REQUIREMENT -> Could you repeat the listing below exactly while leaving its pictures behind?
----- GIVEN RECORDS -----
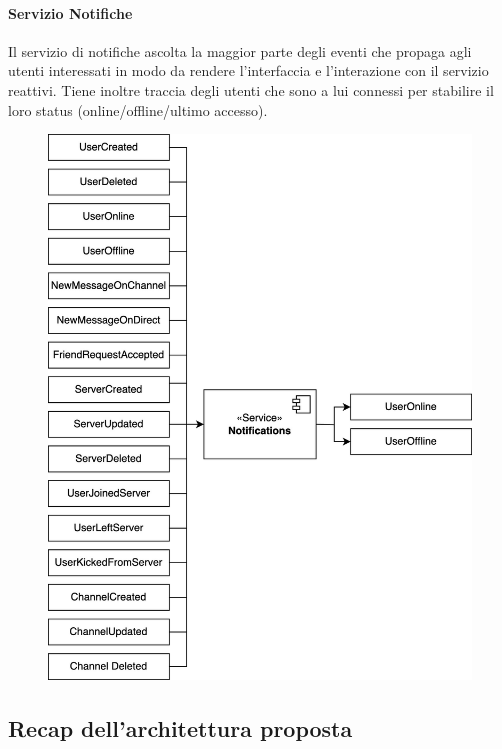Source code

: %
%
%
\paragraph{Servizio Notifiche}

Il servizio di notifiche ascolta la maggior parte degli eventi che propaga agli utenti interessati in modo da rendere l'interfaccia e l'interazione con il servizio reattivi.
Tiene inoltre traccia degli utenti che sono a lui connessi per stabilire il loro status (online/offline/ultimo accesso).

\begin{figure}[H]
    \centering
    \includegraphics[width=\textwidth]{sections/03-design/img/events/piperchat-EventiNotifications.jpg}
    \label{fig:notfications-events}
\end{figure}

%
%
%
\subsection{Recap dell'architettura proposta}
-----
RESPONSE AREA ->
Source code

: %
%
%
\paragraph{Servizio Notifiche}

Il servizio di notifiche ascolta la maggior parte degli eventi che propaga agli utenti interessati in modo da rendere l'interfaccia e l'interazione con il servizio reattivi.
Tiene inoltre traccia degli utenti che sono a lui connessi per stabilire il loro status (online/offline/ultimo accesso).

\begin{figure}[H]
    \centering
    \includegraphics[width=\textwidth]{sections/03-design/img/events/piperchat-EventiNotifications.jpg}
    \label{fig:notfications-events}
\end{figure}

%
%
%
\subsection{Recap dell'architettura proposta}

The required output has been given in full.